* [REQUIREMENT] Return the line that contains "są analizowane wielokrotnie." plus every line after it to the end of the entries below, exactly as given, and stop there.
──────── INFORMATION SUPPLIED ────────
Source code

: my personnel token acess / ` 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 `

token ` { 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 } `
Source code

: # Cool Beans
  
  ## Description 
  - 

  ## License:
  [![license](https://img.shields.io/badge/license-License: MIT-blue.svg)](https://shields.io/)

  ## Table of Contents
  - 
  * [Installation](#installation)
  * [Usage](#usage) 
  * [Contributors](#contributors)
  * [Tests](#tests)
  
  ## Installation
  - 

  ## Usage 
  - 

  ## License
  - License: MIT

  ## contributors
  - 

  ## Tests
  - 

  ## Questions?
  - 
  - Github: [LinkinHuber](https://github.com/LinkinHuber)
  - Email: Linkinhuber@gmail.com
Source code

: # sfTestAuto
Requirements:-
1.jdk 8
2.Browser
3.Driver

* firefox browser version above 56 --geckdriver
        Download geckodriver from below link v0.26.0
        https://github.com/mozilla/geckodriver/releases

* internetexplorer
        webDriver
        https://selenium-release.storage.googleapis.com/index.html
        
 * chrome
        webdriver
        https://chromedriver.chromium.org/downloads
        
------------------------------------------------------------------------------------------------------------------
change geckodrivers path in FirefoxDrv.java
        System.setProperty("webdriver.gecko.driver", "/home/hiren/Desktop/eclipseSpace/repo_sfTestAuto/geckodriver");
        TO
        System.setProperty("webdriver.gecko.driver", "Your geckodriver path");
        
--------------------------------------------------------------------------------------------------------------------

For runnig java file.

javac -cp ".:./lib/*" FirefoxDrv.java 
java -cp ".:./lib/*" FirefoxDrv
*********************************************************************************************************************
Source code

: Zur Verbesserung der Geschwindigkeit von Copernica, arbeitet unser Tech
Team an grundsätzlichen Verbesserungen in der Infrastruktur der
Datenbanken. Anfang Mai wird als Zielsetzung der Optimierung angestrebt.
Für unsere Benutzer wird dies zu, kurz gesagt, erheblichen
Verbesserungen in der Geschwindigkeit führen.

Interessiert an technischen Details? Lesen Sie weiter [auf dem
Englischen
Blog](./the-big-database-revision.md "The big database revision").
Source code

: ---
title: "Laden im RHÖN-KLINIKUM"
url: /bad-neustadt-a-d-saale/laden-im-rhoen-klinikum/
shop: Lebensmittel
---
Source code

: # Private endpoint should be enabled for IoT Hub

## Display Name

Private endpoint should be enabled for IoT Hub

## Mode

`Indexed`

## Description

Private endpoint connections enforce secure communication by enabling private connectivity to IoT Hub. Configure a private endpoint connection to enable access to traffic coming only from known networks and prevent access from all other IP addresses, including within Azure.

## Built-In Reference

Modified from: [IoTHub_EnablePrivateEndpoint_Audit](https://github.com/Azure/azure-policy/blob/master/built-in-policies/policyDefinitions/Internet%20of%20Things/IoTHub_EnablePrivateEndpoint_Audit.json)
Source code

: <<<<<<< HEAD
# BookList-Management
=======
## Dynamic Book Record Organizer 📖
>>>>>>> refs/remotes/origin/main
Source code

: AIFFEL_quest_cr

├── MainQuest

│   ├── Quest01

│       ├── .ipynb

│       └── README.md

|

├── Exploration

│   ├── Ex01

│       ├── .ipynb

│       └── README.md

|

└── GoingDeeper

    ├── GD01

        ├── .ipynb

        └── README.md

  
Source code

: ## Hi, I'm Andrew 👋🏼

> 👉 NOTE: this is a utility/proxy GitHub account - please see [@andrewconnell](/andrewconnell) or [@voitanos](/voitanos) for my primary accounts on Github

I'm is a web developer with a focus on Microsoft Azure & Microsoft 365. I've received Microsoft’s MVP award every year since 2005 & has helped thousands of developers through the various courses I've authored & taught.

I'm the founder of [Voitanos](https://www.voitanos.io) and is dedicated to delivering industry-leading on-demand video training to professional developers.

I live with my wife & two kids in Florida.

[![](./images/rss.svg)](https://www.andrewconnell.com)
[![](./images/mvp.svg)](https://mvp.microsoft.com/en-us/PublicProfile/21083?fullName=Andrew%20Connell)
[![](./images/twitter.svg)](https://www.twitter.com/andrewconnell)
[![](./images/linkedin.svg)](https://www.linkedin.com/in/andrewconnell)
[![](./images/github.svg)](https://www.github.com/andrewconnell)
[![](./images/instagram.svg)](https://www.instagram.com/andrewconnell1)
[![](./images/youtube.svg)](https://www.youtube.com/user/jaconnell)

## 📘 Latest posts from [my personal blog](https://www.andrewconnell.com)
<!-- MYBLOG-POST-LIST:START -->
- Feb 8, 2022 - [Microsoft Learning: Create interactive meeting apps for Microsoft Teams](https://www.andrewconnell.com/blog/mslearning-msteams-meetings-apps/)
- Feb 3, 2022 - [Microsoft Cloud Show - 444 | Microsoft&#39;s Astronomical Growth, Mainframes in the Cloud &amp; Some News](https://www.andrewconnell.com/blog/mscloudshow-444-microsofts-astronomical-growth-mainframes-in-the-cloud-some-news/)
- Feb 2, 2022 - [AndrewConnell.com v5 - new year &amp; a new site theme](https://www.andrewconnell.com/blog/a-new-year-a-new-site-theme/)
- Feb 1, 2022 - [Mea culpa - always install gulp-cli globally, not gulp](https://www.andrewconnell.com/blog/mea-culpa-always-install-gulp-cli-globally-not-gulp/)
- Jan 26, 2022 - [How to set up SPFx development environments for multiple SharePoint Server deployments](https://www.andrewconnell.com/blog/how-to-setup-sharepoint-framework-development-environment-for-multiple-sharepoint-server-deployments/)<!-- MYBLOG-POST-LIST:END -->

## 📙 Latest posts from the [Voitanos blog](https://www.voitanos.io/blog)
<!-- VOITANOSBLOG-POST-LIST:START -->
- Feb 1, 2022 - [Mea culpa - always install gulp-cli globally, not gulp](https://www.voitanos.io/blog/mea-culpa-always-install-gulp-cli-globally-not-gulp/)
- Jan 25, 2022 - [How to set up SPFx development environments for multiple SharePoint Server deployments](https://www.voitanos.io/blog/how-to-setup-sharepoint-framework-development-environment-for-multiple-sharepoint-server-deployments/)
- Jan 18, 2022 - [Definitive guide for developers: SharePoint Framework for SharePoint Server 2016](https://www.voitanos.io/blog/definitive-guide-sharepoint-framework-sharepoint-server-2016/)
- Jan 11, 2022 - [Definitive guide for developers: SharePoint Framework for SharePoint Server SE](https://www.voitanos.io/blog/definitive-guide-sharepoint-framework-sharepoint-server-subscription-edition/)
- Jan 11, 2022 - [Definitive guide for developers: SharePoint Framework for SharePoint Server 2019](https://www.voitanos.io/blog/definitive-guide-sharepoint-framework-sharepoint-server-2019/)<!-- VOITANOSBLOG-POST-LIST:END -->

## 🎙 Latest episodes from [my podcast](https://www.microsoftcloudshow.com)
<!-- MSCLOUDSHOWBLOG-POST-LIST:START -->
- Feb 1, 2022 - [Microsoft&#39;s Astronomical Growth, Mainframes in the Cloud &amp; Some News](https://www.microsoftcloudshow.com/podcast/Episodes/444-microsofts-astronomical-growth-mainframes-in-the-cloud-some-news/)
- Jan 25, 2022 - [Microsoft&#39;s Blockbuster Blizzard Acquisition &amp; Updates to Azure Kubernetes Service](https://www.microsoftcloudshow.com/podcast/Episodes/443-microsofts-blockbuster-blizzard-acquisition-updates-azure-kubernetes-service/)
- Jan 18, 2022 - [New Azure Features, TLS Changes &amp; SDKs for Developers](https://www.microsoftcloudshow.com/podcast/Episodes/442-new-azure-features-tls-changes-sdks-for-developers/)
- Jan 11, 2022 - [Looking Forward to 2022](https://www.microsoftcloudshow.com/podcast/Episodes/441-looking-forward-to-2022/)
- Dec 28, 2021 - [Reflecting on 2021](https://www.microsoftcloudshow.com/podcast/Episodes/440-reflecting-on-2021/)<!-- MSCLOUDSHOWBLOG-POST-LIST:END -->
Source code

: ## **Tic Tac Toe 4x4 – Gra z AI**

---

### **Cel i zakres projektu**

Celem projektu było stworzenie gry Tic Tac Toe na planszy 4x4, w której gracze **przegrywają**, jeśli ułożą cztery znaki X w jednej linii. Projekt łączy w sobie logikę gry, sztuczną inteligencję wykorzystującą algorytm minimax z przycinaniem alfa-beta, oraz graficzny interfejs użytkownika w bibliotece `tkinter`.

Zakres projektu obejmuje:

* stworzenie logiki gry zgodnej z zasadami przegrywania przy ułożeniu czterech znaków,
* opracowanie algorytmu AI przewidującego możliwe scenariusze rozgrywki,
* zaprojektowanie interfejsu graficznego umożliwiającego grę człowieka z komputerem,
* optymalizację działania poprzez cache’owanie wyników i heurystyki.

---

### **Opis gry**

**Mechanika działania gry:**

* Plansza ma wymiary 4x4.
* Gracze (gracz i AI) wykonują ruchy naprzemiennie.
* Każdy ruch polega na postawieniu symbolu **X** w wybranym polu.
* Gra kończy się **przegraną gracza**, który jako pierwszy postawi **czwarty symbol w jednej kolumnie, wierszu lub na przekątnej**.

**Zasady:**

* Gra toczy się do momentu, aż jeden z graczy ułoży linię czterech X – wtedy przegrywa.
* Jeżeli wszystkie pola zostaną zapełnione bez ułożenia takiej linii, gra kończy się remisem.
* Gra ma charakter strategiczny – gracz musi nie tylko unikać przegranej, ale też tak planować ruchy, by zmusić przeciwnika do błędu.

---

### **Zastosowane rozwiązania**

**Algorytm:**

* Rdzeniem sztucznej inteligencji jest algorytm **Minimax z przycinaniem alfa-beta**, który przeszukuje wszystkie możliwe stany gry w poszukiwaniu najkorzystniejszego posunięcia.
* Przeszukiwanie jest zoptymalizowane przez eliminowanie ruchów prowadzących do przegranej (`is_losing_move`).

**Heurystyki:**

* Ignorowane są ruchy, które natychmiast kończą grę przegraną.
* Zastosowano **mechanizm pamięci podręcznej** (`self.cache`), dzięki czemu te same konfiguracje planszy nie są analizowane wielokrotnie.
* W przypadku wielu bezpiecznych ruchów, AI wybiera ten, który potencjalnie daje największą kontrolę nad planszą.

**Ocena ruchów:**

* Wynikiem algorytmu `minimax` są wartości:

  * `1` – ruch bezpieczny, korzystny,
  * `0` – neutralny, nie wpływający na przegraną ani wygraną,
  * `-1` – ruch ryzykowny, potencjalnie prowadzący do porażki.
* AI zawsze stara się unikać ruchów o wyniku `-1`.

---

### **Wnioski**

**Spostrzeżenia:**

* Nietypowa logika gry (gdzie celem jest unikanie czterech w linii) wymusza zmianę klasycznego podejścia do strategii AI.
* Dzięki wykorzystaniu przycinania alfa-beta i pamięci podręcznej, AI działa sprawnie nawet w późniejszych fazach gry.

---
────────
* [RESPONSE AREA]
* Zastosowano **mechanizm pamięci podręcznej** (`self.cache`), dzięki czemu te same konfiguracje planszy nie są analizowane wielokrotnie.
* W przypadku wielu bezpiecznych ruchów, AI wybiera ten, który potencjalnie daje największą kontrolę nad planszą.

**Ocena ruchów:**

* Wynikiem algorytmu `minimax` są wartości:

  * `1` – ruch bezpieczny, korzystny,
  * `0` – neutralny, nie wpływający na przegraną ani wygraną,
  * `-1` – ruch ryzykowny, potencjalnie prowadzący do porażki.
* AI zawsze stara się unikać ruchów o wyniku `-1`.

---

### **Wnioski**

**Spostrzeżenia:**

* Nietypowa logika gry (gdzie celem jest unikanie czterech w linii) wymusza zmianę klasycznego podejścia do strategii AI.
* Dzięki wykorzystaniu przycinania alfa-beta i pamięci podręcznej, AI działa sprawnie nawet w późniejszych fazach gry.

---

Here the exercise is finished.